**AIM OF THE EXERCISE**
Here the job is to print all of the entries below verbatim and leave out any picture.

------ TASK MATERIAL ------

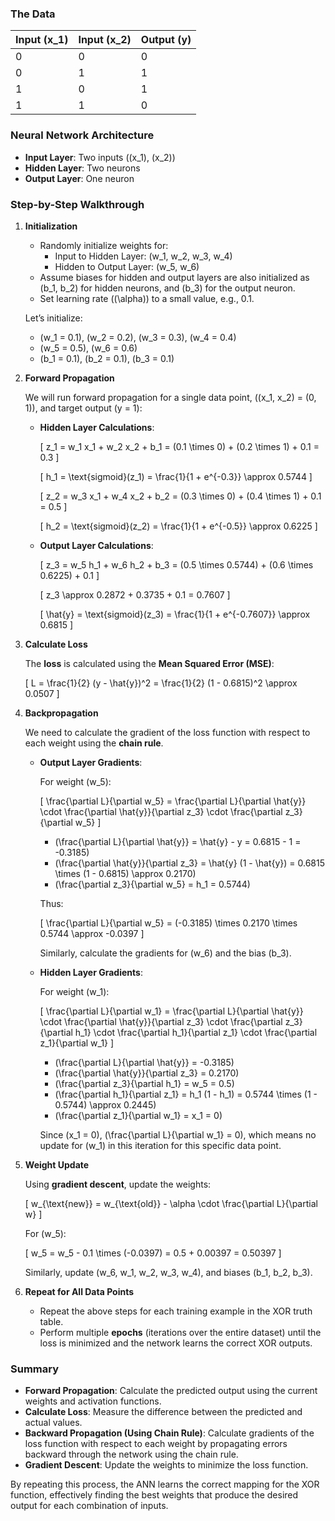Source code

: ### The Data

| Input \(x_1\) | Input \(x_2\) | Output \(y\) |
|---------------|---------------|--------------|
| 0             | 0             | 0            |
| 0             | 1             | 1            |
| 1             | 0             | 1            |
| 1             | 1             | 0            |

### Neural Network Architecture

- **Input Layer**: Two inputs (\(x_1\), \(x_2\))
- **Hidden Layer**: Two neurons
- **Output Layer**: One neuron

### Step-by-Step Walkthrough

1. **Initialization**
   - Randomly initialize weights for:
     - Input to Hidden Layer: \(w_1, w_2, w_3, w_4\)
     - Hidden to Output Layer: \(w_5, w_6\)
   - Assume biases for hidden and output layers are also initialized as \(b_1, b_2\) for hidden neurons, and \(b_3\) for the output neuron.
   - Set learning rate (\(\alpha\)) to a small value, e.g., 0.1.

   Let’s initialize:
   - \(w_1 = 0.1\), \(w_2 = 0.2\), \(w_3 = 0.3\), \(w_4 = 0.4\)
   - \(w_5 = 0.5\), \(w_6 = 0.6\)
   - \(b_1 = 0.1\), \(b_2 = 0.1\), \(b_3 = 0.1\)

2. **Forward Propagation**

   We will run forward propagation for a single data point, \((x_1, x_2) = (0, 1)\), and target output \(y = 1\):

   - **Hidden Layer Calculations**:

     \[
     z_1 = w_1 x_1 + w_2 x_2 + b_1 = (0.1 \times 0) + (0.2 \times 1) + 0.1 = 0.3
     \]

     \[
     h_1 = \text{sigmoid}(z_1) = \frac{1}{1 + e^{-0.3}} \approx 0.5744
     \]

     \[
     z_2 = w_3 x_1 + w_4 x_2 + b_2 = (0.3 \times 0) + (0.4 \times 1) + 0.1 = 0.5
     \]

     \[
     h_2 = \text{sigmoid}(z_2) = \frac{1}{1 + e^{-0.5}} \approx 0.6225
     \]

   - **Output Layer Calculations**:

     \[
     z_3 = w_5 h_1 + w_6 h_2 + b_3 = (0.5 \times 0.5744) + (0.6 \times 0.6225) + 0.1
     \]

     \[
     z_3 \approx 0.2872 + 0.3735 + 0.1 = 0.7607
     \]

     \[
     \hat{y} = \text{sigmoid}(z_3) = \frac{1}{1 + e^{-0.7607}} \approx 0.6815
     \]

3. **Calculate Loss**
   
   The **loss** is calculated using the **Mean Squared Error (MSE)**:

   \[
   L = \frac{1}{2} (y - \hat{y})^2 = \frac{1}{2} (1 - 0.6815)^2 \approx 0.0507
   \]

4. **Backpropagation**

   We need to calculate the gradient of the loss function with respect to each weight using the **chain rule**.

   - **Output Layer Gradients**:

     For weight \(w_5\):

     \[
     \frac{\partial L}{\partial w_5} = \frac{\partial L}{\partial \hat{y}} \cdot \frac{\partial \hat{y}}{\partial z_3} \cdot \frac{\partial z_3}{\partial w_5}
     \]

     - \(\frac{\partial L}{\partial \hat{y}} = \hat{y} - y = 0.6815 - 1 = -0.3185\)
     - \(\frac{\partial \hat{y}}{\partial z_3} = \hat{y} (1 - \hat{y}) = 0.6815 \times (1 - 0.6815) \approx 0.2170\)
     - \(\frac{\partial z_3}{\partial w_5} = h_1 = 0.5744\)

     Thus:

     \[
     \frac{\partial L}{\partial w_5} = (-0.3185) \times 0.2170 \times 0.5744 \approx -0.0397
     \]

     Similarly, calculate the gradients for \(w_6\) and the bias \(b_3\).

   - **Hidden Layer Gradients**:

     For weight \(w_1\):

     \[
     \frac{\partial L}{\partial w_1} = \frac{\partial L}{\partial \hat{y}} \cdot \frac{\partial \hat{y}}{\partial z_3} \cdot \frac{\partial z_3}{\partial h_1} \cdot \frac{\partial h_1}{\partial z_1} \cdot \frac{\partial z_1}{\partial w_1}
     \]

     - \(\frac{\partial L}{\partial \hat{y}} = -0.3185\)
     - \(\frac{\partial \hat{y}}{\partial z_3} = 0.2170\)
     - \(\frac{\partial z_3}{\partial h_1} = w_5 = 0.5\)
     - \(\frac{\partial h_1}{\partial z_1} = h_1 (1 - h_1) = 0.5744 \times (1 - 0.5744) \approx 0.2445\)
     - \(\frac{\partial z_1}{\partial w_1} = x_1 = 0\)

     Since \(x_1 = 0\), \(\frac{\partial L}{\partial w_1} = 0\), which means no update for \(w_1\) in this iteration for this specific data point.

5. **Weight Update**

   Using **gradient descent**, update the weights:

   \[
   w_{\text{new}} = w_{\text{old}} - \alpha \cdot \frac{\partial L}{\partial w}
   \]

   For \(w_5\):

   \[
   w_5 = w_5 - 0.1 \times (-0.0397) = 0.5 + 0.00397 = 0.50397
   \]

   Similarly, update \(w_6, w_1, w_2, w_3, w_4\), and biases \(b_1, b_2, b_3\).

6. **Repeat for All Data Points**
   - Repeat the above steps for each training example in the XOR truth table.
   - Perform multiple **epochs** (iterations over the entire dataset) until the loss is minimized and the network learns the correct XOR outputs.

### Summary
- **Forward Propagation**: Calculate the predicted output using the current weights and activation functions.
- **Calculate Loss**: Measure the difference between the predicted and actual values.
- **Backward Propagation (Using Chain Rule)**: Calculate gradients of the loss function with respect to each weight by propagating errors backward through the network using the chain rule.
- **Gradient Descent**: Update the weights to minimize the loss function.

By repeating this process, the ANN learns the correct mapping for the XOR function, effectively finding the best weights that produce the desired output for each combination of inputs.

------

**OUTPUT OF THE EXERCISE**
Source code

: ### The Data

| Input \(x_1\) | Input \(x_2\) | Output \(y\) |
|---------------|---------------|--------------|
| 0             | 0             | 0            |
| 0             | 1             | 1            |
| 1             | 0             | 1            |
| 1             | 1             | 0            |

### Neural Network Architecture

- **Input Layer**: Two inputs (\(x_1\), \(x_2\))
- **Hidden Layer**: Two neurons
- **Output Layer**: One neuron

### Step-by-Step Walkthrough

1. **Initialization**
   - Randomly initialize weights for:
     - Input to Hidden Layer: \(w_1, w_2, w_3, w_4\)
     - Hidden to Output Layer: \(w_5, w_6\)
   - Assume biases for hidden and output layers are also initialized as \(b_1, b_2\) for hidden neurons, and \(b_3\) for the output neuron.
   - Set learning rate (\(\alpha\)) to a small value, e.g., 0.1.

   Let’s initialize:
   - \(w_1 = 0.1\), \(w_2 = 0.2\), \(w_3 = 0.3\), \(w_4 = 0.4\)
   - \(w_5 = 0.5\), \(w_6 = 0.6\)
   - \(b_1 = 0.1\), \(b_2 = 0.1\), \(b_3 = 0.1\)

2. **Forward Propagation**

   We will run forward propagation for a single data point, \((x_1, x_2) = (0, 1)\), and target output \(y = 1\):

   - **Hidden Layer Calculations**:

     \[
     z_1 = w_1 x_1 + w_2 x_2 + b_1 = (0.1 \times 0) + (0.2 \times 1) + 0.1 = 0.3
     \]

     \[
     h_1 = \text{sigmoid}(z_1) = \frac{1}{1 + e^{-0.3}} \approx 0.5744
     \]

     \[
     z_2 = w_3 x_1 + w_4 x_2 + b_2 = (0.3 \times 0) + (0.4 \times 1) + 0.1 = 0.5
     \]

     \[
     h_2 = \text{sigmoid}(z_2) = \frac{1}{1 + e^{-0.5}} \approx 0.6225
     \]

   - **Output Layer Calculations**:

     \[
     z_3 = w_5 h_1 + w_6 h_2 + b_3 = (0.5 \times 0.5744) + (0.6 \times 0.6225) + 0.1
     \]

     \[
     z_3 \approx 0.2872 + 0.3735 + 0.1 = 0.7607
     \]

     \[
     \hat{y} = \text{sigmoid}(z_3) = \frac{1}{1 + e^{-0.7607}} \approx 0.6815
     \]

3. **Calculate Loss**
   
   The **loss** is calculated using the **Mean Squared Error (MSE)**:

   \[
   L = \frac{1}{2} (y - \hat{y})^2 = \frac{1}{2} (1 - 0.6815)^2 \approx 0.0507
   \]

4. **Backpropagation**

   We need to calculate the gradient of the loss function with respect to each weight using the **chain rule**.

   - **Output Layer Gradients**:

     For weight \(w_5\):

     \[
     \frac{\partial L}{\partial w_5} = \frac{\partial L}{\partial \hat{y}} \cdot \frac{\partial \hat{y}}{\partial z_3} \cdot \frac{\partial z_3}{\partial w_5}
     \]

     - \(\frac{\partial L}{\partial \hat{y}} = \hat{y} - y = 0.6815 - 1 = -0.3185\)
     - \(\frac{\partial \hat{y}}{\partial z_3} = \hat{y} (1 - \hat{y}) = 0.6815 \times (1 - 0.6815) \approx 0.2170\)
     - \(\frac{\partial z_3}{\partial w_5} = h_1 = 0.5744\)

     Thus:

     \[
     \frac{\partial L}{\partial w_5} = (-0.3185) \times 0.2170 \times 0.5744 \approx -0.0397
     \]

     Similarly, calculate the gradients for \(w_6\) and the bias \(b_3\).

   - **Hidden Layer Gradients**:

     For weight \(w_1\):

     \[
     \frac{\partial L}{\partial w_1} = \frac{\partial L}{\partial \hat{y}} \cdot \frac{\partial \hat{y}}{\partial z_3} \cdot \frac{\partial z_3}{\partial h_1} \cdot \frac{\partial h_1}{\partial z_1} \cdot \frac{\partial z_1}{\partial w_1}
     \]

     - \(\frac{\partial L}{\partial \hat{y}} = -0.3185\)
     - \(\frac{\partial \hat{y}}{\partial z_3} = 0.2170\)
     - \(\frac{\partial z_3}{\partial h_1} = w_5 = 0.5\)
     - \(\frac{\partial h_1}{\partial z_1} = h_1 (1 - h_1) = 0.5744 \times (1 - 0.5744) \approx 0.2445\)
     - \(\frac{\partial z_1}{\partial w_1} = x_1 = 0\)

     Since \(x_1 = 0\), \(\frac{\partial L}{\partial w_1} = 0\), which means no update for \(w_1\) in this iteration for this specific data point.

5. **Weight Update**

   Using **gradient descent**, update the weights:

   \[
   w_{\text{new}} = w_{\text{old}} - \alpha \cdot \frac{\partial L}{\partial w}
   \]

   For \(w_5\):

   \[
   w_5 = w_5 - 0.1 \times (-0.0397) = 0.5 + 0.00397 = 0.50397
   \]

   Similarly, update \(w_6, w_1, w_2, w_3, w_4\), and biases \(b_1, b_2, b_3\).

6. **Repeat for All Data Points**
   - Repeat the above steps for each training example in the XOR truth table.
   - Perform multiple **epochs** (iterations over the entire dataset) until the loss is minimized and the network learns the correct XOR outputs.

### Summary
- **Forward Propagation**: Calculate the predicted output using the current weights and activation functions.
- **Calculate Loss**: Measure the difference between the predicted and actual values.
- **Backward Propagation (Using Chain Rule)**: Calculate gradients of the loss function with respect to each weight by propagating errors backward through the network using the chain rule.
- **Gradient Descent**: Update the weights to minimize the loss function.

By repeating this process, the ANN learns the correct mapping for the XOR function, effectively finding the best weights that produce the desired output for each combination of inputs.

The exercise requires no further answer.